Re: htdig: Sorting results on date (3)


Gilles Detillieux (grdetil@scrc.umanitoba.ca)
Wed, 16 Dec 1998 15:04:16 -0600 (CST)


According to htDig user:
>
> I'm still working on my own fix for this date-sorting stuff :-)
>
> I'm working with an index of about 12000 pages. I want to sort them by
> date since it concerns the pages of a newspaper :-)
>
> So, I used Gilles' patch (in combination with snapshot 111598).

That snapshot wasn't long after 3.1.0b2 was released, so my second patch,
for b2, should work for this.

> > Memory: Real: 51M/122M act/tot Virtual: 45M/256M use/tot Free: 632K
> > PID USERNAME PRI NICE SIZE RES STATE TIME CPU COMMAND
> > 23979 user 42 0 47M 43M WAIT 0:12 17.90% htsearch
>
> Size.. 47M (!) ....... free...632K ... *wowie* This happened when I tried
> to retrieve ALL documents from the database. (12000). Htsearch isn't able
> to sort this much results on date.
> I think time_t (anyway, compareTime) is the problem.
> BTW, I pressed CTRL-C when it reached 47M... I'm sure htsearch would
> result in a core-dump otherwise too...

Wowie is right! The time_t stuff isn't the problem, though, as a time_t
is just a 4-byte integer. The problem is that to get the DocTime(),
I have to load the DocumentRef record for each document matched in the
search. Before applying my patch, htsearch only loaded the DocumentRef
records for the few documents it was displaying on the current page,
after the sort. It turns out these records are huge, mostly, I presume,
because they contain the entire document excerpt, which may be several
KB per document.

This will be a problem for 3.1.0b3 as well, with or without my sort patch!
Geoff introduced some modifications to the score calculation (before the
sort) which require the DocTime(), DocLinks() and DocBackLinks() from the
DocumentRef record. This works fine if your search doesn't match a huge
number of documents, but if it does, lookout!

I haven't looked into the docDB code, but I think we're going to need a
way of loading just the few fields we need (time, links and backlinks,
maybe title or the first n characters of the title), so we can set the
score and do the sorting of a large number of matches, and only load the
whole DocumentRef only for displayed matches.

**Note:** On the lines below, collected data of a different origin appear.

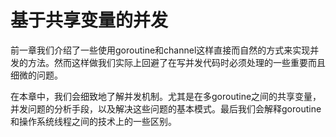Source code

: # 基于共享变量的并发

前一章我们介绍了一些使用goroutine和channel这样直接而自然的方式来实现并发的方法。然而这样做我们实际上回避了在写并发代码时必须处理的一些重要而且细微的问题。

在本章中，我们会细致地了解并发机制。尤其是在多goroutine之间的共享变量，并发问题的分析手段，以及解决这些问题的基本模式。最后我们会解释goroutine和操作系统线程之间的技术上的一些区别。

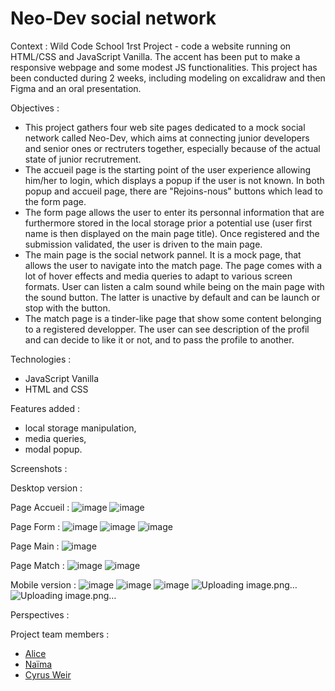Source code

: # Neo-Dev social network

Context : Wild Code School 1rst Project - code a website running on HTML/CSS and JavaScript Vanilla. The accent has been put to make a responsive webpage and some modest JS functionalities.
This project has been conducted during 2 weeks, including modeling on excalidraw and then Figma and an oral presentation. 

Objectives : 
- This project gathers four web site pages dedicated to a mock social network called Neo-Dev, which aims at connecting junior developers and senior ones or rectruters together, especially because of the actual state of junior recrutrement.
- The accueil page is the starting point of the user experience allowing him/her to login, which displays a popup if the user is not known. In both popup and accueil page, there are "Rejoins-nous" buttons which lead to the form page.
- The form page allows the user to enter its personnal information that are furthermore stored in the local storage prior a potential use (user first name is then displayed on the main page title). Once registered and the submission validated, the user is driven to the main page.
- The main page is the social network pannel. It is a mock page, that allows the user to navigate into the match page. The page comes with a lot of hover effects and media queries to adapt to various screen formats. User can listen a calm sound while being on the main page with the sound button. The latter is unactive by default and can be launch or stop with the button.
- The match page is a tinder-like page that show some content belonging to a registered developper. The user can see description of the profil and can decide to like it or not, and to pass the profile to another.

Technologies : 
- JavaScript Vanilla
- HTML and CSS

Features added : 
- local storage manipulation,
- media queries,
- modal popup.

Screenshots :

Desktop version :

Page Accueil : 
![image](https://github.com/user-attachments/assets/209a38aa-c218-4cc4-83f4-98a37e067e2f)
![image](https://github.com/user-attachments/assets/ffb6b74a-ceba-4d4c-974f-52661ff64e6e)

Page Form : 
![image](https://github.com/user-attachments/assets/0b2090ee-b452-4538-a791-554aa8965ef2)
![image](https://github.com/user-attachments/assets/2c77ab8c-4748-46ea-b51f-986288c7eb90)
![image](https://github.com/user-attachments/assets/077cf366-9048-4cca-b416-c89b6ef9d9f7)

Page Main : 
![image](https://github.com/user-attachments/assets/5eac846b-763b-4ebb-99f3-bf906f41b547)

Page Match : 
![image](https://github.com/user-attachments/assets/7ed08faf-3aab-47a4-ace6-8d601f79c83e)
![image](https://github.com/user-attachments/assets/224a988b-fc50-44dc-8839-a398cdeed6d6)

Mobile version : 
![image](https://github.com/user-attachments/assets/a575af18-bb75-4178-99f1-863daf3b5f85)
![image](https://github.com/user-attachments/assets/fca74d0c-fa67-4c65-8402-7fb1b02b2a61)
![image](https://github.com/user-attachments/assets/d25eb2bb-b1ef-40a8-9f9a-6e343ae836fe)
![Uploading image.png…]()
![Uploading image.png…]()

Perspectives : 

Project team members :
<ul>
  <li>
    <a href="https://github.com/alicepgrd" alt="towards Alice's GitHub">Alice<a/>
  </li>
  <li>
    <a href="https://github.com/naiiipan44" alt="towards Naïma's GitHub">Naïma<a/> 
  </li>
  <li>
    <a href="https://github.com/CyrusWeir">Cyrus Weir</a>
  </li>
</ul>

> When I use htsearch off the prompt, it asks me a 'value for sort'. When I
> use 'date' and I search on something what should return about 40
> results, htsearch DOESN'T sort on date! (Does this have to do with the
> snapshot release I use?)

Maybe. I'm not familiar with that snapshot, so I can't tell you what my
patch did to it. If you have a copy of htsearch/Display.cc before and
after the patch, maybe you can send me a diff -u or diff -c of the two
to examine what's going on. It's a fairly simple patch, though, and
there hasn't been that much that changed to Display.cc, that I know of.

> In Display.cc::sort:
>
> char str[80];
> ResultMatch **array = new ResultMatch*[numberOfMatches];
>
> + if (numberOfMatches>1000) numberOfMatches=1000;
>
> ----
>
> + for(j=0; j < numberOfMatches; j++)
> + {
> + array[j]->setRef(docDB[array[j]->getURL()]);
> + }
>
> matches->Release();
>
> qsort((char *) array, numberOfMatches, sizeof(ResultMatch *),
> Display::compare);

OK, I follow what you're doing here. However, if you arbitrarily cut
off everything after the first 1000 matches, before sorting, you may be
cutting out some of your best matches.

> In Display.cc::compare:
>
> int
> Display::compare(const void *a1, const void *a2)
> {
> /* I use this to sort on date.. don't care about Scores or so...*/
> char buffer1[100];
> char buffer2[100];
>
> ResultMatch *m1 = *((ResultMatch **) a1);
> ResultMatch *m2 = *((ResultMatch **) a2);
>
> time_t t1 = m1->getRef()->DocTime();
> struct tm *tm1 = localtime(&t1);
> strftime(buffer1,sizeof(buffer1),"%Y%j",tm1);
> time_t t2 = m2->getRef()->DocTime();
> struct tm *tm2 = localtime(&t2);
>
> strftime(buffer2,sizeof(buffer2),"%Y%j",tm2);
>
> return (atol(buffer2)-atol(buffer1));
> }
>
> I know this is an ugly piece of code :-) Don't bother me with that!
>
> What I do here is (maybe stupid) as follows: I take century and
> number_of_day_of_the_year. (1998364 for example). Gilles' patch is
> better on this I suppose..

It's not so much the aesthetics of it that get to me as the fact that
it seems to introduce a lot of unneeded overhead. Just subracting two
time_t values is as simple a time comparison as you can get. A time_t
is just a long int representing seconds elapsed since midnight (UTC),
Jan 1, 1970. Subtracting them gives a difference in seconds between
the two modification times.

> Using the routine above, I'm able to QUICKLY sort about 1000 documents by
> date. Therefore, I have to build a limit in htsearch so that it can only
> display 1000 matches, even if it found 12000...
>
> The 1000-limit is because time_t eats to much mem (not really sure, but
> when I comment it out htsearch doesn't give me a core-dump)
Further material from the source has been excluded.